Wave AV aposta em tecnologia própria para desafiar gigantes globais da automação
Em um setor historicamente refém do câmbio e das cadeias de suprimentos globais, a brasileira Wave AV está executando uma manobra de verticalização para desafiar a hegemonia de gigantes como Samsung (AMX) e Crestron. Capitalizando a expertise acumulada em 15 anos de mercado, a empresa converteu o gargalo logístico da pandemia em uma oportunidade de substituição de importações, desenvolvendo tecnologia própria de automação que promete reduzir o custo de infraestrutura tecnológica para grandes corporações ao mesmo tempo em que garante soberania em projetos de defesa e segurança nacional.
O movimento da Wave AV foi acelerado pelo “choque de oferta” durante a pandemia, que expôs a vulnerabilidade das empresas brasileiras frente à paralisia logística global. Sob a liderança de Pedro Retes, a empresa desenvolveu em tempo recorde três famílias de produtos para suprir a demanda nacional por automação e controle em infraestruturas críticas – setor antes dominado por marcas como AMX (Samsung), Crestron e Kramer.
Eficiência e o custo da inatividade
No radar dos CFOs e gestores de TI, a tecnologia da Wave ataca um gargalo financeiro invisível, mas oneroso: o tempo de inatividade (downtime). Em grandes corporações e órgãos públicos, falhas em sistemas de videoconferência ou salas de conselho traduzem-se em perda direta de produtividade e horas de trabalho de alto valor agregado.
“Nosso hardware foi desenhado para garantir o máximo uptime. Em setores como o de Defesa, onde atendemos a Marinha do Brasil, a exigência vai além da funcionalidade: entregamos sistemas customizáveis e totalmente offline, garantindo a segurança da informação”, explica Pedro Retes. Além da Marinha, o portfólio da empresa já inclui gigantes como Localiza, Abbott, Sebrae e Sescoop.
Arbitragem de custos
Diferente dos modelos engessados das multinacionais, a Wave aposta em uma arquitetura de software flexível e escalável. Essa abordagem confere à empresa uma vantagem competitiva de preços no Brasil, operando com custos significativamente menores que os concorrentes importados.
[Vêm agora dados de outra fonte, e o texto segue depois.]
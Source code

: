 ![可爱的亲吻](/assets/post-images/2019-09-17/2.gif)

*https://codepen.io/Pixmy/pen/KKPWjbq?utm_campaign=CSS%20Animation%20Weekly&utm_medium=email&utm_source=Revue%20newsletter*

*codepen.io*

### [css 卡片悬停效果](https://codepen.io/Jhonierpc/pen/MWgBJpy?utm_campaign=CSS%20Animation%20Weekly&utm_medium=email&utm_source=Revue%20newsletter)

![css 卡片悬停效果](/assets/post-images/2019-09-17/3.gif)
O ineditismo da solução brasileira é tamanho que, segundo Retes, os grandes fabricantes globais começam apenas agora a lançar produtos que buscam a mesma flexibilidade que a Wave já implementou. “Estamos no caminho certo. Nossa tecnologia é transparente para o usuário final, mas oferece controle total para a gestão de TI, impedindo desconfigurações que geram chamados de suporte desnecessários”, afirma o executivo.
Potencial do mercado
O cenário para a expansão é robusto. Dados do Industry Outlook and Trends Analysis (IOTA), da Avixa, apontam que o mercado brasileiro de áudio e vídeo profissional movimentou cerca de US$ 5 bilhões em 2024. No entanto, a grande oportunidade reside no mercado global, projetado para saltar de US$ 332 bilhões em 2025 para US$ 402 bilhões até 2030.
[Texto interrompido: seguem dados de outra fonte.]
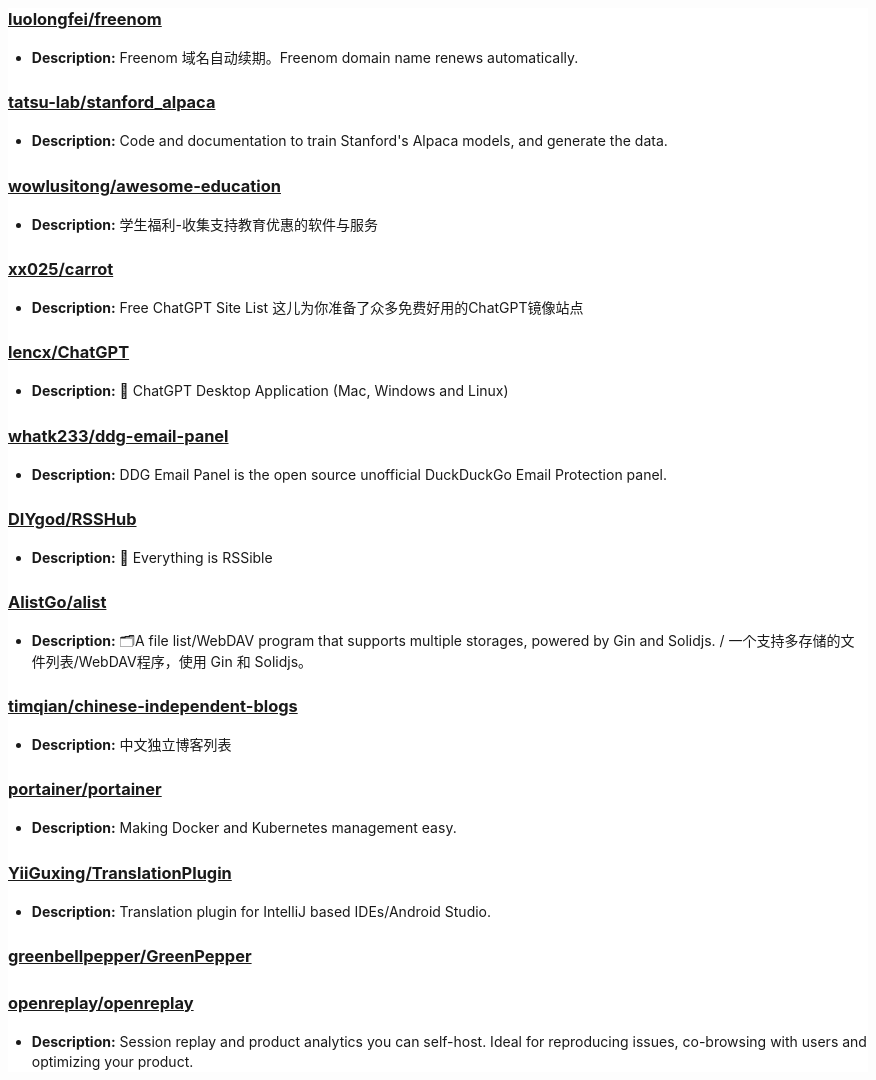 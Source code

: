 ### [luolongfei/freenom](https://github.com/luolongfei/freenom)
- **Description:** Freenom 域名自动续期。Freenom domain name renews automatically.

### [tatsu-lab/stanford_alpaca](https://github.com/tatsu-lab/stanford_alpaca)
- **Description:** Code and documentation to train Stanford's Alpaca models, and generate the data.

### [wowlusitong/awesome-education](https://github.com/wowlusitong/awesome-education)
- **Description:** 学生福利-收集支持教育优惠的软件与服务

### [xx025/carrot](https://github.com/xx025/carrot)
- **Description:** Free ChatGPT Site List 这儿为你准备了众多免费好用的ChatGPT镜像站点

### [lencx/ChatGPT](https://github.com/lencx/ChatGPT)
- **Description:** 🔮 ChatGPT Desktop Application (Mac, Windows and Linux)

### [whatk233/ddg-email-panel](https://github.com/whatk233/ddg-email-panel)
- **Description:** DDG Email Panel is the open source unofficial DuckDuckGo Email Protection panel.

### [DIYgod/RSSHub](https://github.com/DIYgod/RSSHub)
- **Description:** 🧡 Everything is RSSible

### [AlistGo/alist](https://github.com/AlistGo/alist)
- **Description:** 🗂️A file list/WebDAV program that supports multiple storages, powered by Gin and Solidjs. / 一个支持多存储的文件列表/WebDAV程序，使用 Gin 和 Solidjs。

### [timqian/chinese-independent-blogs](https://github.com/timqian/chinese-independent-blogs)
- **Description:** 中文独立博客列表

### [portainer/portainer](https://github.com/portainer/portainer)
- **Description:** Making Docker and Kubernetes management easy.

### [YiiGuxing/TranslationPlugin](https://github.com/YiiGuxing/TranslationPlugin)
- **Description:** Translation plugin for IntelliJ based IDEs/Android Studio.

### [greenbellpepper/GreenPepper](https://github.com/greenbellpepper/GreenPepper)

### [openreplay/openreplay](https://github.com/openreplay/openreplay)
- **Description:** Session replay and product analytics you can self-host. Ideal for reproducing issues, co-browsing with users and optimizing your product.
O movimento da Wave AV ocorre em um momento em que a eficiência operacional (uptime) e a segurança de dados tornaram-se ativos inegociáveis para o C-Level. Ao alinhar um investimento de R$ 10 milhões a um modelo de hardware robusto e software flexível – que antecipa tendências apenas agora exploradas por players internacionais -, a companhia não apenas consolida sua posição em um mercado doméstico de US$ 5 bilhões, mas estabelece o alicerce para uma arbitragem tecnológica global.
A meta é clara: transformar a agilidade do desenvolvimento brasileiro em uma vantagem competitiva exportável para mercados maduros, provando que a inovação em hardware no País pode, sim, ultrapassar as fronteiras da mera integração de sistemas.